Bill Knight column for Thursday, Friday or Saturday, Jan. 19, 20 or 21, 2017
President-Elect Donald Trump’s nominees for his Cabinet are so rich that they require a reassessment of research on interlocking ties between business and government. Meanwhile, the mainstream media may be missing the forest for the trees by focusing on a few potential conflicts of interests, or nominees’ histories and qualifications instead of the troubling trend of the consolidating connections between business and government, which resemble the 1930s style of governance called “corporatism” that sought to legitimize “oligarchy” and “plutocracy.”
Oligarchy is defined as “government by the few.” Deriving from Greek words – oligos meaning “few” and arch for “rule,” and ploutos meaning “wealth” and kratos for “govern” – the terms are related to hierarchy, monarchy, etc. U.S. Sen. Bernie Sanders has said “oligarchs” are “a small number of very wealthy families who spend huge amounts of money supporting right-wing candidates who protect their interests.” Sanders differentiates this “small number” from the larger world of the rich and superrich – the plutocrats, who have long exercised considerable influence on U.S. politics.

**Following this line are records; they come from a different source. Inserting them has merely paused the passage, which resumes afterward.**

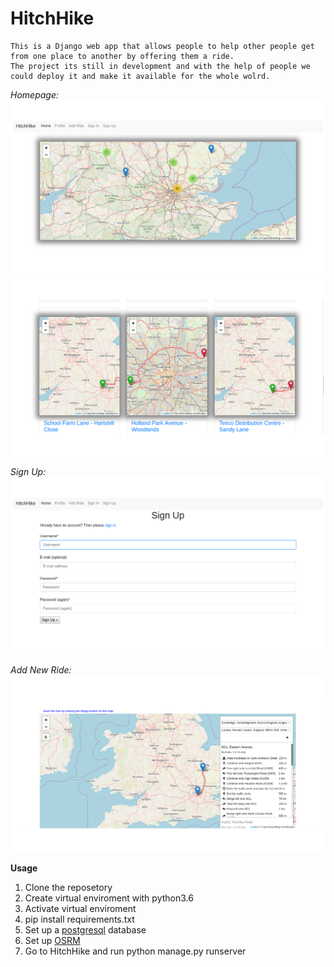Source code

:  # HitchHike
    This is a Django web app that allows people to help other people get from one place to another by offering them a ride.
    The project its still in development and with the help of people we could deploy it and make it available for the whole wolrd.
    
 _Homepage:_ 
![homepage1](images/home_page.png)
![hoepage2](images/home_page2.png)

 _Sign Up:_
![signup](images/SignUp.png)

 _Add New Ride:_
![addride](images/AddRide.png)
    
 **Usage**
   1.  Clone the reposetory
   2.  Create virtual enviroment with python3.6
   3.  Activate virtual enviroment
   4.  pip install requirements.txt
   5.  Set up a [postgresql](https://www.techrepublic.com/blog/diy-it-guy/diy-a-postgresql-database-server-setup-anyone-can-handle/) database 
   6.  Set up [OSRM](https://www.digitalocean.com/community/tutorials/how-to-set-up-an-osrm-server-on-ubuntu-14-04)
   7.  Go to HitchHike and run python manage.py runserver
   
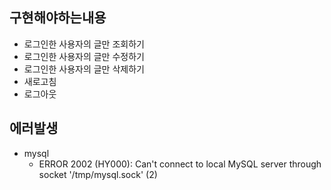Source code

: ## 구현해야하는내용

- 로그인한 사용자의 글만 조회하기
- 로그인한 사용자의 글만 수정하기
- 로그인한 사용자의 글만 삭제하기
- 새로고침
- 로그아웃

## 에러발생
- mysql
  - ERROR 2002 (HY000): Can't connect to local MySQL server through socket '/tmp/mysql.sock' (2)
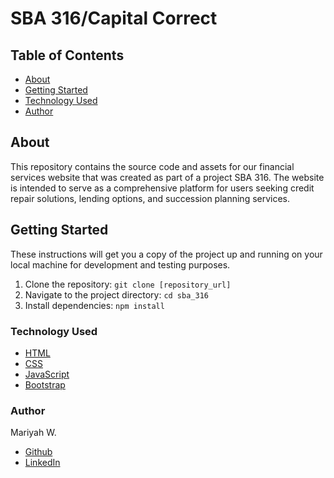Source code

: # SBA 316/Capital Correct

## Table of Contents

- [About](#about)
- [Getting Started](#getting_started)
- [Technology Used](#tech)
- [Author](#author)

## About <a name = "about"></a>

This repository contains the source code and assets for our financial services website that was created as part of a project SBA 316. The website is intended to serve as a comprehensive platform for users seeking credit repair solutions, lending options, and succession planning services.


## Getting Started <a name = "getting_started"></a>

These instructions will get you a copy of the project up and running on your local machine for development and testing purposes.

1. Clone the repository: `git clone [repository_url]`
2. Navigate to the project directory: `cd sba_316`
3. Install dependencies: `npm install`



### Technology Used <a name="tech">
- [HTML](https://html.com/)
- [CSS](https://developer.mozilla.org/en-US/docs/Web/CSS/CSS_selectors)
- [JavaScript](https://developer.mozilla.org/en-US/docs/Web/JavaScript)
- [Bootstrap](https://getbootstrap.com/)

### Author <a name="author">
 Mariyah W.
- [Github](https://github.com/MariyahW)
- [LinkedIn](https://www.linkedin.com/in/mariyahwatson)

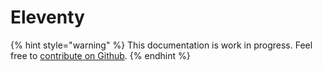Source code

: # Eleventy

{% hint style="warning" %}
This documentation is work in progress. Feel free to [contribute on Github](https://github.com/surjithctly/web3forms-docs).
{% endhint %}
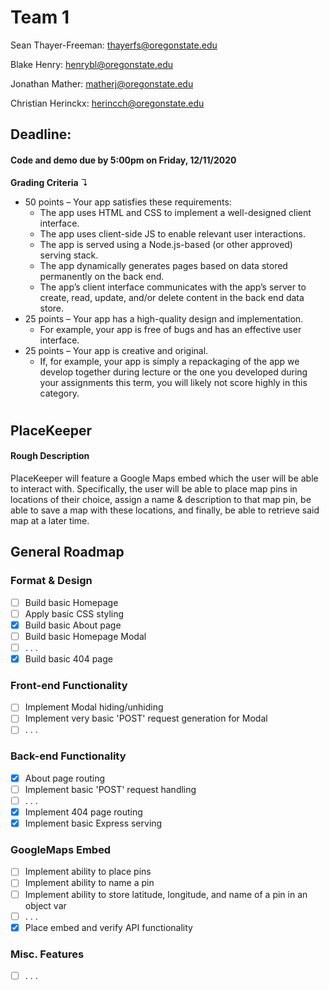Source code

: # Team 1

Sean Thayer-Freeman: thayerfs@oregonstate.edu

Blake Henry: henrybl@oregonstate.edu

Jonathan Mather: matherj@oregonstate.edu

Christian Herinckx: herincch@oregonstate.edu

## Deadline:
#### Code and demo due by 5:00pm on Friday, 12/11/2020

**Grading Criteria** ↴
* 50 points – Your app satisfies these requirements:
  * The app uses HTML and CSS to implement a well-designed client interface.
  * The app uses client-side JS to enable relevant user interactions.
  * The app is served using a Node.js-based (or other approved) serving stack.
  * The app dynamically generates pages based on data stored permanently on the back end.
  * The app’s client interface communicates with the app’s server to create, read, update, and/or delete content in the back end data store.
* 25 points – Your app has a high-quality design and implementation.
  * For example, your app is free of bugs and has an effective user interface.
* 25 points – Your app is creative and original.
  * If, for example, your app is simply a repackaging of the app we develop together during lecture or the one you developed during your assignments this term, you will likely not score highly in this category.


#
## PlaceKeeper
#### Rough Description
PlaceKeeper will feature a Google Maps embed which the user will be
able to interact with. Specifically, the user will be able to place map pins in locations of
their choice, assign a name & description to that map pin, be able to save a map with
these locations, and finally, be able to retrieve said map at a later time.

## General Roadmap

### Format & Design
* [ ] Build basic Homepage
* [ ] Apply basic CSS styling
* [x] Build basic About page
* [ ] Build basic Homepage Modal
* [ ] . . .
* [x] Build basic 404 page

### Front-end Functionality
* [ ] Implement Modal hiding/unhiding
* [ ] Implement very basic 'POST' request generation for Modal
* [ ] . . .

### Back-end Functionality
* [x] About page routing
* [ ] Implement basic 'POST' request handling
* [ ] . . .
* [x] Implement 404 page routing
* [x] Implement basic Express serving

### GoogleMaps Embed
* [ ] Implement ability to place pins
* [ ] Implement ability to name a pin
* [ ] Implement ability to store latitude, longitude, and name of a pin in an object var
* [ ] . . .
* [x] Place embed and verify API functionality

### Misc. Features
* [ ] . . .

Today’s U.S. plutocrats include the Walton family, the Koch brothers and Sheldon Adelson, who together reportedly make up seven of the top 11 wealthiest Americans: Charles Koch ($36 billion), David Koch ($36 billion), Christy Walton ($35.4 billion), Jim Walton ($33.8 billion), Alice Walton ($33.5 billion), Samuel Robson Walton ($33.3 billion) and Adelson ($28.5 billion).
But this isn’t just an American situation. The Non-Governmental Organization Oxfam on Monday reported that eight men, including Facebook’s Mark Zuckerberg, Microsoft’s Bill Gates, Grupo Carso’s Carlos Slim and Inditex’s Amancio Ortega, have as much wealth as the world’s poorest 3.6 billion people. Further, three scholars from the Swiss Federal Institute of Technology in Zurich five years ago wrote “The Network of Global Corporate Control” after examining 37 million companies and investors worldwide and analyzing all 43,060 transnational corporations and share-ownerships linking them. Stefania Vitali, James Glattfelder and Stefano Battiston reported that 147 firms own interlocking stakes of each other, together controlling 40 percent of the wealth in the whole system. (Also, 737 control 80 percent.) This, the first mapping of the structure of global corporate control, includes not just Walton Enterprises (the Waltons’ holding company), but Deutsche Bank (one of Trump’s main lenders) and the Goldman Sachs Group (with ties to several Cabinet nominees).

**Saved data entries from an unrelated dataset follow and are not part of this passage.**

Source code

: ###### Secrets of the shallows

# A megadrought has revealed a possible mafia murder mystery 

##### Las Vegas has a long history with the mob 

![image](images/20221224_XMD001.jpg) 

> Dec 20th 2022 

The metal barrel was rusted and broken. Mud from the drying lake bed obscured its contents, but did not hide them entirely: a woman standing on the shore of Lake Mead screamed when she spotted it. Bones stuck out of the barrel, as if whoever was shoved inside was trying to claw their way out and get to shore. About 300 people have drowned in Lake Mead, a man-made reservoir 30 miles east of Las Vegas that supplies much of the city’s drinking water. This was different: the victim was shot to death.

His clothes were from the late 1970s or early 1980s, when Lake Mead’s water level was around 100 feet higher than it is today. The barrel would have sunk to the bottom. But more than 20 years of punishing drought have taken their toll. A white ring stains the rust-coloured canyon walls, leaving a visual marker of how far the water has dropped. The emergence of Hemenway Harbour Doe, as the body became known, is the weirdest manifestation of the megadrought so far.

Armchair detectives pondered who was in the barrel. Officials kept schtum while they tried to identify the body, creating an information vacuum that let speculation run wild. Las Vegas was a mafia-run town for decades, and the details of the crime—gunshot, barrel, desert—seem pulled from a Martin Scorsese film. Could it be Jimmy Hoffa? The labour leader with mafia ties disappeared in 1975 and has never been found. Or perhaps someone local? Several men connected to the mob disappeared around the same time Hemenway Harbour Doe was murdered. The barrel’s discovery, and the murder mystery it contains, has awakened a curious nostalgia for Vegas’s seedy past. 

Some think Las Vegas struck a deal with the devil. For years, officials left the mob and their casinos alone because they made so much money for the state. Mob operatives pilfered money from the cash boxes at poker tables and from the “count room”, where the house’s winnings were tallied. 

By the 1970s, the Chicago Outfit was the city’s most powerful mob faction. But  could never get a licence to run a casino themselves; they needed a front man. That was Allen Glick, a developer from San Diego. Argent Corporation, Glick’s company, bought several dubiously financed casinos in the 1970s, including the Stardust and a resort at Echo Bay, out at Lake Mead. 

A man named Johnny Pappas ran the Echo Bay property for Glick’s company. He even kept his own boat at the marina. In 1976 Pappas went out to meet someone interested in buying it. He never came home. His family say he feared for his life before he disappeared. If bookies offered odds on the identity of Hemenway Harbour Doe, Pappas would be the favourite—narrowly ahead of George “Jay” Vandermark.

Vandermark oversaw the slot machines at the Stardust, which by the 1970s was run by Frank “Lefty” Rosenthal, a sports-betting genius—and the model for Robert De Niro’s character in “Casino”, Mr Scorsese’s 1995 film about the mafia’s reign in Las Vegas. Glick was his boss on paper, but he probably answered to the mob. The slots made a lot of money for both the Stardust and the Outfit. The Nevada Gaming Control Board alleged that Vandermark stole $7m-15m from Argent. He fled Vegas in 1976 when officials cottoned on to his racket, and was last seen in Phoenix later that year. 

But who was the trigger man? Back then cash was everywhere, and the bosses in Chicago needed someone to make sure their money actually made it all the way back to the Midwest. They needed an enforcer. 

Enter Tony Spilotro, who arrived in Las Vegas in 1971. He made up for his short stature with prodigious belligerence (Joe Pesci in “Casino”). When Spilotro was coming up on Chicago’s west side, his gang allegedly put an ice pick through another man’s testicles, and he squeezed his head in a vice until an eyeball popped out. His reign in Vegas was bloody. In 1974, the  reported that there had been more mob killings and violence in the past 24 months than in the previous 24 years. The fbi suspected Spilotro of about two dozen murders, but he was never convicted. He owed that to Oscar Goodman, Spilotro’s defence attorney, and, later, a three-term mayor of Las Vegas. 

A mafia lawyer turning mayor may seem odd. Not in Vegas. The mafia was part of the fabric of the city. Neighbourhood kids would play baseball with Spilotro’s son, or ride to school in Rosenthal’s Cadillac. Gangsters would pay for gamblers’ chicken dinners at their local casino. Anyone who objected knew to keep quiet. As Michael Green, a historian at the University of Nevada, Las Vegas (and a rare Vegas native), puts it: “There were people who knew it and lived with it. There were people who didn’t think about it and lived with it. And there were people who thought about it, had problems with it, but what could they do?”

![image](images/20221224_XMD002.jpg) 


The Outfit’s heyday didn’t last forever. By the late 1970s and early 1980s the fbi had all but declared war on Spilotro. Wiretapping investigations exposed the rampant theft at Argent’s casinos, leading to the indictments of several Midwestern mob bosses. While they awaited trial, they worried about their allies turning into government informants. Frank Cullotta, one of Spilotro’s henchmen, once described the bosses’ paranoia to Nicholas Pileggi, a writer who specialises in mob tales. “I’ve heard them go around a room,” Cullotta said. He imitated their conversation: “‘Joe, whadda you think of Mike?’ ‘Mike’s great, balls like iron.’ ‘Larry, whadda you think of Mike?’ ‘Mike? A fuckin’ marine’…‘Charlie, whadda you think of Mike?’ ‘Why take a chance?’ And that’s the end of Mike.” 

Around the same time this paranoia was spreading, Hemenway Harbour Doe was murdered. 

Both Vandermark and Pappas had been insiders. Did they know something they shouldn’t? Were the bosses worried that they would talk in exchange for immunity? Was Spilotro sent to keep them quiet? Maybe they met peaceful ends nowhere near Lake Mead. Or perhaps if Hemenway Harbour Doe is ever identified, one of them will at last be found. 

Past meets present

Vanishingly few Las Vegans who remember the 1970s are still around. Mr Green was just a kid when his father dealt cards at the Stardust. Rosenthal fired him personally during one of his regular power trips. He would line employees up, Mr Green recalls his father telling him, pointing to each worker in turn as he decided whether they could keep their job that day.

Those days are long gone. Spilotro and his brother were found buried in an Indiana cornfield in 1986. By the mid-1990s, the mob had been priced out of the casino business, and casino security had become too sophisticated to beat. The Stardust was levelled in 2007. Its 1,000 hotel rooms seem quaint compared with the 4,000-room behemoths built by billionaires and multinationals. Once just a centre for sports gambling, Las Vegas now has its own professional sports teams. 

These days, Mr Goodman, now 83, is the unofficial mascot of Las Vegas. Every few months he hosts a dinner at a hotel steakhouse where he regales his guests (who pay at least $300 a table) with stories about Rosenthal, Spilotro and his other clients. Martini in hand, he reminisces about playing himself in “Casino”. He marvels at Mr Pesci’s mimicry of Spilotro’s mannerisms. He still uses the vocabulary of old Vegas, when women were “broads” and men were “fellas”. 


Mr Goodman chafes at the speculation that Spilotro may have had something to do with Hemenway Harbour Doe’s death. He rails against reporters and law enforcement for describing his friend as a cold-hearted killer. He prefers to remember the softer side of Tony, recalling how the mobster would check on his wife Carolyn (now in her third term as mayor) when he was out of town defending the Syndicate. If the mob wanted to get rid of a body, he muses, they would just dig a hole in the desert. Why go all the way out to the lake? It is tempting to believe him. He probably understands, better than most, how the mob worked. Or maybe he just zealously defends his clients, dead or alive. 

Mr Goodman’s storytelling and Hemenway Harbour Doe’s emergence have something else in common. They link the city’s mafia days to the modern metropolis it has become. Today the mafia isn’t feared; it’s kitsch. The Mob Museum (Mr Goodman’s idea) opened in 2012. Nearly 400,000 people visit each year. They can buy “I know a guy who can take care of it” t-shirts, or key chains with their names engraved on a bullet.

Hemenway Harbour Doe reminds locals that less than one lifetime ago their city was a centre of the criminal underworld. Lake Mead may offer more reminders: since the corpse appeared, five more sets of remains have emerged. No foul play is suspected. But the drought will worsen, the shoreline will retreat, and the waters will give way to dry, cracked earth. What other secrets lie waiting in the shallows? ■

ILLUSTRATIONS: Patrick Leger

New Scientist magazine talked to one systems theorist who is “disconcerted” but unsurprised at the level of interconnectedness, according to Bruce Upbin, writing in Forbes magazine. Economists say the danger comes when you combine hyper-connections with the concentration of power. The Swiss scientists warn that this can lead to instability.

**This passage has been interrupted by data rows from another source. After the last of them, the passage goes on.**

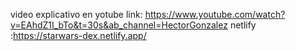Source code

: video explicativo en yotube
link: https://www.youtube.com/watch?v=EAhdZ1I_bTo&t=30s&ab_channel=HectorGonzalez
netlify :https://starwars-dex.netlify.app/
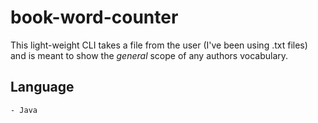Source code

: # book-word-counter

This light-weight CLI takes a file from the user (I've been using .txt files) and is meant to show the *general* scope of any authors vocabulary. 

## Language
    - Java

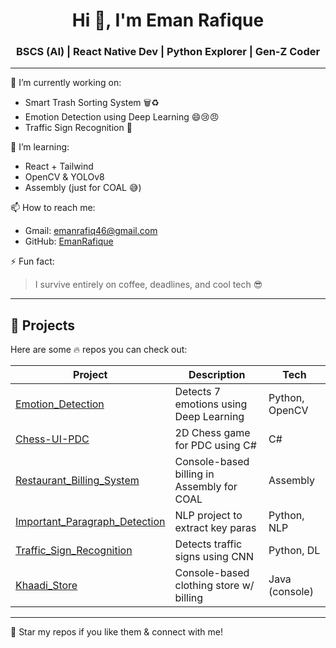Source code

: <h1 align="center">Hi 👋, I'm Eman Rafique</h1>
<h3 align="center">BSCS (AI) | React Native Dev | Python Explorer | Gen-Z Coder</h3>

---

🔭 I’m currently working on:
- Smart Trash Sorting System 🗑️♻️
- Emotion Detection using Deep Learning 😄😢😠
- Traffic Sign Recognition 🚦

🌱 I’m learning:
- React + Tailwind
- OpenCV & YOLOv8
- Assembly (just for COAL 😅)

📫 How to reach me:
- Gmail: emanrafiq46@gmail.com
- GitHub: [EmanRafique](https://github.com/EmanRafique)

⚡ Fun fact:
> I survive entirely on coffee, deadlines, and cool tech 😎

---

## 📂 Projects

Here are some 🔥 repos you can check out:

| Project | Description | Tech |
|--------|-------------|------|
| [Emotion_Detection](https://github.com/EmanRafique/Emotion_Detection) | Detects 7 emotions using Deep Learning | Python, OpenCV |
| [Chess-UI-PDC](https://github.com/EmanRafique/Chess-UI-PDC) | 2D Chess game for PDC using C# | C# |
| [Restaurant_Billing_System](https://github.com/EmanRafique/Restaurant_Billing_System) | Console-based billing in Assembly for COAL | Assembly |
| [Important_Paragraph_Detection](https://github.com/EmanRafique/Important_Paragraph_Detection) | NLP project to extract key paras | Python, NLP |
| [Traffic_Sign_Recognition](https://github.com/EmanRafique/Traffic_Sign_Recognition) | Detects traffic signs using CNN | Python, DL |
| [Khaadi_Store](https://github.com/EmanRafique/Khaadi_Store) | Console-based clothing store w/ billing | Java (console) |

---

💖 Star my repos if you like them & connect with me!
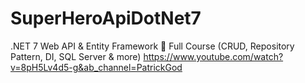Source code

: # SuperHeroApiDotNet7
.NET 7 Web API &amp; Entity Framework 🚀 Full Course (CRUD, Repository Pattern, DI, SQL Server &amp; more)
https://www.youtube.com/watch?v=8pH5Lv4d5-g&ab_channel=PatrickGod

Some scoffed, noting that most of these companies are investment firms, which technically are owned by shareholders through pensions, mutual funds, etc. Further, while thorough, the 36-page study, published in the peer-reviewed journal PLOS ONE, is not precisely complete. It excludes Government Sponsored Enterprises that were publicly created but privately held, such as the Federal Home Loan Mortgage Corp. (Freddie Mac). However, though the research results do show an overwhelming number of banks, institutional investors and funds, those entities don't exactly offer individuals control over such assets, much less policies and practices supposedly undertaken on their behalf.
And the situation may be even worse. First, the report was from 2011, so presumably the concentration has increased, and, second, most investments in vehicles like mutual funds are “managed” by indexes such as Standard & Poor’s (owned by McGraw-Hill), one of just four indexes that exert considerable influence over trading and, therefore, control. The others are Barclay’s (which took over Lehman Brothers after 2007’s financial collapse), the Chicago Mercantile Exchange, and Russell Investments (owned by Northwestern Mutual).
Of course, that may be nothing new. During the 1930s’ Great Depression, U.S. journalist Ferdinand Lundberg, who studied American wealth and power, published “America’s 60 Families” showing the financial and political power of the elite.
“The United States is owned and dominated today by a hierarchy of its 60 richest families, buttressed by no more than 90 families of lesser wealth,” Lundberg wrote decades ago. “These families are the living center of the modern industrial oligarchy which dominates the United States, functioning discreetly under a de jure democratic form of government behind which a de facto government, absolutist and plutocratic in its lineaments …. It is the government of money in a Dollar Democracy.”
Two years ago, journalist David Rosen cited Lundberg when he cautioned, “If both the Presidency and the Congress fell under Republican control, life in the U.S. for middle-income, working-class and poor would get really worse.”
The interlocking interests may be close to locking out everyone else.